I've used this fuzzer to test clang-format
(it found 12+ bugs, thanks djasper@ for the fixes!)
and it may also help us test other parts of LLVM.
So why not keep it in the LLVM repository?

I plan to add the cmake build rules later (in a separate patch, if that's ok)
and also add a clang-format-fuzzer target.

See README.txt for details.

Diff Detail

Event Timeline

kcc updated this revision to Diff 18780.Jan 26 2015, 11:59 AM
kcc retitled this revision from to Add a Fuzzer library.
kcc updated this object.
kcc edited the test plan for this revision. (Show Details)
kcc added reviewers: rnk, djasper, chandlerc.
kcc added a subscriber: Unknown Object (MLST).

It'd probably be good to have the build infrastructure go in with the source - having non-building/non-testing source in tree isn't terribly useful.

lib/Fuzzer/FuzzerIO.cpp
17

Dir could be StringRef here, maybe?

35

Path should be passed by const ref here?

lib/Fuzzer/FuzzerInternal.h
39

I suspect MSVC 2012 (2013? whatever our min support is) doesn't support non-static data member initializers.

53

StringPiece

63

StringPiece? Maybe?

lib/Fuzzer/FuzzerLoop.cpp
114

idiomatic != rather than <? And prefix increment rather than post increment?

(& maybe use a name like 'i' which I think is idiomatic LLVM for index variables - since this is an index, not an iterator)

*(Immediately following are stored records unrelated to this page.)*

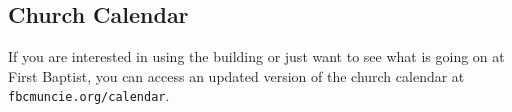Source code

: \vspace{\fill}

\subsection{Church Calendar}
\label{church calendar}

If you are interested in using the building or just want to see what is going on at First Baptist, you can access an updated version of the church calendar at \texttt{fbcmuncie.org/calendar}.

\vspace{\fill}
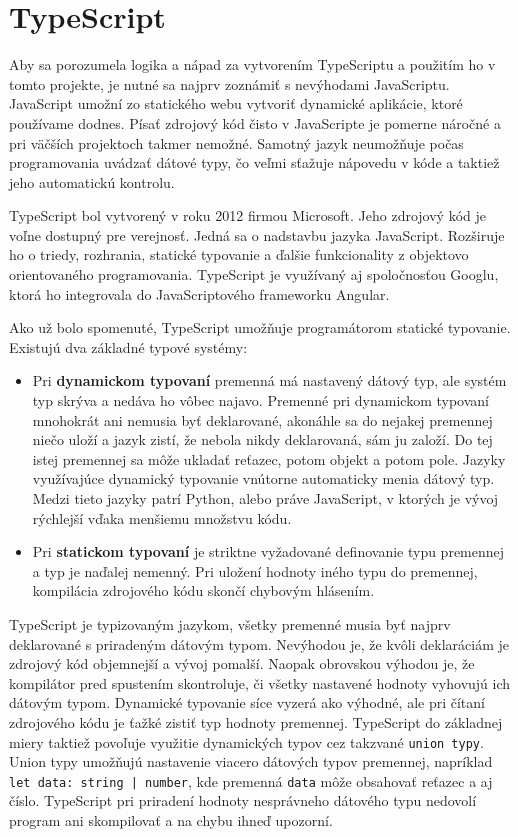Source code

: \section{TypeScript}
\label{typescript}
Aby sa porozumela logika a nápad za vytvorením TypeScriptu a použitím ho v tomto projekte, je nutné sa najprv zoznámiť s nevýhodami JavaScriptu. JavaScript\cite{typescript} umožní zo statického webu vytvoriť dynamické aplikácie, ktoré používame dodnes. Písať zdrojový kód čisto v JavaScripte je pomerne náročné a pri väčších projektoch takmer nemožné. Samotný jazyk neumožňuje počas programovania uvádzať dátové typy, čo veľmi sťažuje nápovedu v kóde a taktiež jeho automatickú kontrolu.

TypeScript\cite{typescript} bol vytvorený v roku 2012 firmou Microsoft. Jeho zdrojový kód je voľne dostupný pre verejnosť. Jedná sa o nadstavbu jazyka JavaScript. Rozširuje ho o triedy, rozhrania, statické typovanie a ďalšie funkcionality z objektovo orientovaného programovania. TypeScript je využívaný aj spoločnosťou Googlu, ktorá ho integrovala do JavaScriptového frameworku Angular.

Ako už bolo spomenuté, TypeScript umožňuje programátorom statické typovanie. Existujú dva základné typové systémy:
    \begin{itemize}
        \item Pri \textbf{dynamickom typovaní} premenná má nastavený dátový typ, ale systém typ skrýva a nedáva ho vôbec najavo. Premenné pri dynamickom typovaní mnohokrát ani nemusia byť deklarované, akonáhle sa do nejakej premennej niečo uloží a jazyk zistí, že nebola nikdy deklarovaná, sám ju založí. Do tej istej premennej sa môže ukladať reťazec, potom objekt a potom pole. Jazyky využívajúce dynamický typovanie vnútorne automaticky menia dátový typ. Medzi tieto jazyky patrí Python, alebo práve JavaScript, v ktorých je vývoj rýchlejší vďaka menšiemu množstvu kódu.
        \item Pri \textbf{statickom typovaní} je striktne vyžadované definovanie typu premennej a typ je naďalej nemenný. Pri uložení hodnoty iného typu do premennej, kompilácia zdrojového kódu skončí chybovým hlásením.
    \end{itemize}
    
    TypeScript\cite{typescript} je typizovaným jazykom, všetky premenné musia byť najprv deklarované s priradeným dátovým typom. Nevýhodou je, že kvôli deklaráciám je zdrojový kód objemnejší a vývoj pomalší. Naopak obrovskou výhodou je, že kompilátor pred spustením skontroluje, či všetky nastavené hodnoty vyhovujú ich dátovým typom. Dynamické typovanie síce vyzerá ako výhodné, ale pri čítaní zdrojového kódu je ťažké zistiť typ hodnoty premennej. TypeScript do základnej miery taktiež povoľuje využitie dynamických typov cez takzvané \texttt{union typy}. Union typy umožňujú nastavenie viacero dátových typov premennej, napríklad \texttt{let data: string | number}, kde premenná \texttt{data} môže obsahovať reťazec a aj číslo. TypeScript pri priradení hodnoty nesprávneho dátového typu nedovolí program ani skompilovať a na chybu ihneď upozorní.
    
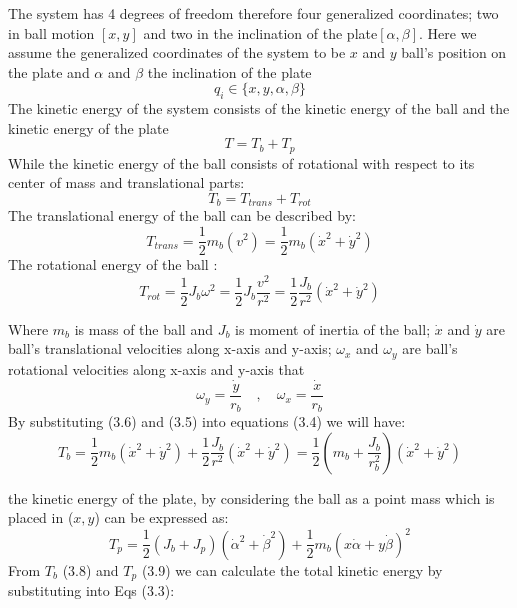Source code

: The system has 4 degrees of freedom therefore four generalized coordinates; two in ball motion \([x,y]\) and two in the inclination of the plate\([\alpha, \beta]\). Here we assume the generalized coordinates of the system to be $x$ and $y$ ball’s position on the plate and $\alpha$ and $\beta$ the inclination of the plate 
\[ q_i \in \{ x,y,\alpha,\beta\}  \]
The kinetic energy of the system consists of the kinetic energy of the ball and the kinetic energy of the plate
\begin{equation} T  = T_b + T_p  \end{equation}
While the kinetic energy of the ball consists of rotational with respect
to its center of mass and translational parts:
\begin{equation}T_b  = T_{trans} + T_{rot}  \end{equation}
 The translational energy of the ball can be described by: 
\begin{equation} T_{trans} = \frac{1}{2}m_b(v^2) = \frac{1}{2}m_b(\dot{x}^2 +\dot{y}^2)   \end{equation}
 The rotational energy of the ball :
\begin{equation}T_{rot} = \frac{1}{2}J_b\omega^2 = \frac{1}{2}J_b\frac{v^2}{r^2} = \frac{1}{2}\frac{J_b}{r^2}(\dot{x}^2 +\dot{y}^2)  \end{equation}
 

Where $m_b$ is mass of the ball and $J_b$ is moment of inertia of the ball; $\dot x$ and $\dot y$ are ball’s translational velocities along x-axis and y-axis; $\omega_x$ and $\omega_y$ are ball’s
rotational velocities along x-axis and y-axis that 
\begin{equation}
\omega_y = \frac{\dot{y}}{r_b} \quad  , \quad  \omega_x = \frac{\dot{x}}{r_b}  
\end{equation}
By substituting  (3.6) and (3.5) into equations
(3.4) we will have:
\begin{equation}
T_b = \frac{1}{2}m_b(\dot{x}^2 +\dot{y}^2) +
\frac{1}{2}\frac{J_b}{r^2}(\dot{x}^2 +\dot{y}^2) =
\frac{1}{2} \left( m_b + \frac{J_b}{r_{b}^2} \right) (\dot{x}^2 +\dot{y}^2)   
\end{equation}

the kinetic energy of the plate, by considering the ball as a point mass which is placed in ($x, y$) can be expressed as: 
\begin{equation}
T_p = \frac{1}{2} (J_b + J_p) \left( \dot{\alpha}^2 +\dot{\beta}^2 \right) + \frac{1}{2} m_b \left( x\dot{\alpha} + y\dot{\beta} \right)^2 
\end{equation}
From $T_b$ (3.8) and $T_p$ (3.9)  we can calculate the total kinetic energy by substituting into Eqs (3.3):


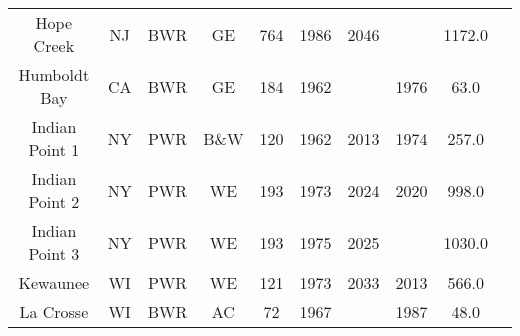 \begin{table}[!h]
\begin{tabular}{c c c c c c c c c c}
    Hope Creek & NJ & BWR & GE & 764 & 1986 & 2046 &  & 1172.0 \\
    Humboldt Bay & CA & BWR & GE & 184 & 1962 &  & 1976 & 63.0 \\
    Indian Point 1 & NY & PWR & B\&W & 120 & 1962 & 2013 & 1974 & 257.0 \\
    Indian Point 2 & NY & PWR & WE & 193 & 1973 & 2024 & 2020 & 998.0 \\
    Indian Point 3 & NY & PWR & WE & 193 & 1975 & 2025 &  & 1030.0 \\
    Kewaunee & WI & PWR & WE & 121 & 1973 & 2033 & 2013 & 566.0 \\
    La Crosse & WI & BWR & AC & 72 & 1967 &  & 1987 & 48.0 \\
    \hline
    \end{tabular}
\end{table}

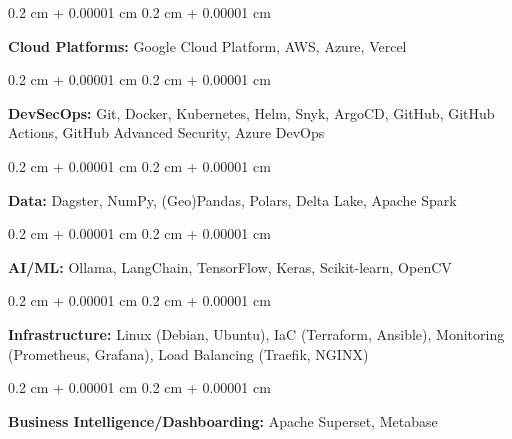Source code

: \documentclass[10pt, a4paper]{article}
\newenvironment{onecolentry}{
    \begin{adjustwidth}{
        0.2 cm + 0.00001 cm
    }{
        0.2 cm + 0.00001 cm
    }
}{
    \end{adjustwidth}
} %
\begin{document}
        \begin{onecolentry}
            \textbf{Cloud Platforms:} Google Cloud Platform, AWS, Azure, Vercel
        \end{onecolentry}

        \vspace{0.2 cm}

        \begin{onecolentry}
            \textbf{DevSecOps:} Git, Docker, Kubernetes, Helm, Snyk, ArgoCD, GitHub, GitHub Actions, GitHub Advanced Security, Azure DevOps

        \end{onecolentry}

        \vspace{0.2 cm}

        \begin{onecolentry}
            \textbf{Data:} Dagster, NumPy, (Geo)Pandas, Polars, Delta Lake, Apache Spark
        \end{onecolentry}

        \vspace{0.2 cm}

        \begin{onecolentry}
            \textbf{AI/ML:} Ollama, LangChain, TensorFlow, Keras, Scikit-learn, OpenCV
        \end{onecolentry}

        \vspace{0.2 cm}

        \begin{onecolentry}
            \textbf{Infrastructure:} Linux (Debian, Ubuntu), IaC (Terraform, Ansible), Monitoring (Prometheus, Grafana),  Load Balancing (Traefik, NGINX)

        \end{onecolentry}

        \vspace{0.2 cm}

        \begin{onecolentry}
            \textbf{Business Intelligence/Dashboarding:} Apache Superset, Metabase
        \end{onecolentry}


    
\end{document}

(similar comments on lots of other loops)

lib/Fuzzer/FuzzerMain.cpp
26

StringRef (for both of these)?

61

Compute the bound once rather than on every iteration?

lib/Fuzzer/FuzzerMutate.cpp
35

pass U by reference?

39

Is this clang-format/LLVM's formatting for case? I would've expected the 'case' to be at the same level as the 'switch'.

lib/Fuzzer/FuzzerUtil.cpp
43

Could be marginally more efficient to use an ostringstream here to avoid two allocations? (Well, I guess they'll be short strings, etc... - so maybe not a problem)

rnk edited edge metadata.Jan 26 2015, 4:27 PM

Looks good. Specifically, it doesn't seem worth trying to get access to any of the LLVM helpers I would suggest due to the desire to remain isolated.

lib/Fuzzer/FuzzerFlags.h
1 ↗(On Diff #18780)

LLVM typically uses a .def suffix for such repeated include files. Also, you can change the header comment to match.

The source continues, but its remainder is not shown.